A burocrata já estava a perder a paciência. Ela percebeu que tinha que mudar de estilo. Havia ali uma gramática que não dominava.

- Desculpe, sou uma ignorante. Não percebo nada de cemitérios.

O tom mudou. Tornou-se quase maternal. Foi buscar um livro. Enorme! Digno de qualquer ficção à Tim Burton. O livro não cabia em cima do balcão. O livro dos mortos. Não o tibetano, mas o livro dos mortos do cemitério de S. João. Percorreu páginas, percorreu linhas, e encontrou o irmão da rapariga.

- Ah!!!

A exclamação foi da rapariga. A explicação, da funcionária:

- Secção sete.

- Mas é tão grande, já lá fui, não está no sítio onde estava! Acha que pode ter fugido?

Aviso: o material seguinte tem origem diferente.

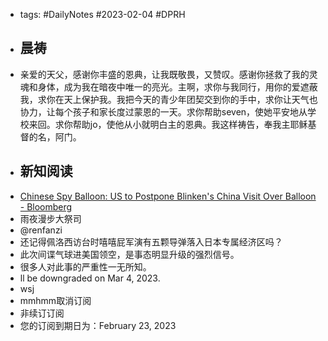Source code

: - tags: #DailyNotes #2023-02-04  #DPRH
- ## 晨祷
- 亲爱的天父，感谢你丰盛的恩典，让我既敬畏，又赞叹。感谢你拯救了我的灵魂和身体，成为我在暗夜中唯一的亮光。主啊，求你与我同行，用你的爱遮蔽我，求你在天上保护我。我把今天的青少年团契交到你的手中，求你让天气也协力，让每个孩子和家长度过蒙恩的一天。求你帮助seven，使她平安地从学校来回。求你帮助jo，使他从小就明白主的恩典。我这样祷告，奉我主耶稣基督的名，阿门。
- ## 新知阅读
- [Chinese Spy Balloon: US to Postpone Blinken's China Visit Over Balloon - Bloomberg](https://www.bloomberg.com/news/articles/2023-02-03/us-to-postpone-blinken-s-visit-to-china-over-its-spy-balloon?leadSource=uverify%20wall)
- 雨夜漫步大祭司
- @renfanzi
- 还记得佩洛西访台时嘻嘻屁军演有五颗导弹落入日本专属经济区吗？
- 此次间谍气球进美国领空，是事态明显升级的强烈信号。
- 很多人对此事的严重性一无所知。
- ll be downgraded on Mar 4, 2023.
- wsj
- mmhmm取消订阅
- 非续订订阅
- 您的订阅到期日为：February 23, 2023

Espantosamente, a resposta foi natural como se a pergunta o tivesse sido.

- Não, foi afundado.

- Afundado?!

- Sim, empurraram-no para o centro da terra.

- A mulher da secretaria está a tornar-se interessante.

Segredou a Helena o anjo de Wim Venders.

- Empurrado?! Para o centro da terra?! Afundado?!

- Na secção sete.

- São dezenas…

- Pois são. O próximo.

A burocrata foi buscar outro livro. Helena e o anjo seguiram os passos da mulher. Até à secção sete. Andaram, andaram. Até ao fundo do cemitério. Com rio à vista. Nem a rapariga, nem Helena, nem o anjo, conseguiram ficar indiferentes à vista do rio. Apenas os mortos. No rosto da rapariga desenhou-se um sorriso. Helena percebeu que o anjo lhe soprara qualquer coisa. Helena sentiu um deslizar debaixo da terra. E percebeu. Das profundezas, do ventre para onde fora empurrado, o irmão deslizava subterraneamente até ao rio. Renascera. Precisava salvar-se da obstinação dos vivos. Indiferente ao facto, ou aceitando-o, finalmente, a rapariga escolheu uma campa afundada, uma qualquer, ou talvez não (Helena viu-a hesitar entre duas e viu o anjo soprar-lhe novamente qualquer coisa) e ajoelhou sobre o ventre da grande mãe. Aí depositou a flor que levava. Chorou um pouco, aceitou a vela que Helena compara ao outro anjo da entrada, sorriu de leve, enterrou a vela na terra, acendeu-a virou-se para o rio, gesto em que foi imitada por Helena e o anjo, e subiu vagarosamente o cemitério, até à entrada. Gesto em que foi imitada por Helena e o anjo. Foi agradecer à secretaria. A funcionária fez quase um sorriso.

- Encontrou o seu irmão?

- Já está no rio.

A mulher repôs a máscara inexpressiva. Aquilo não estava previsto.

Helena saiu atrás da mulher, despediu-se do anjo, que tinha que ir para outro lado. A mulher passou pelo vendedor de castanhas e hesitou. Não comprou castanhas. Desceu a avenida em direcção ao rio. Pelo caminho dos vivos.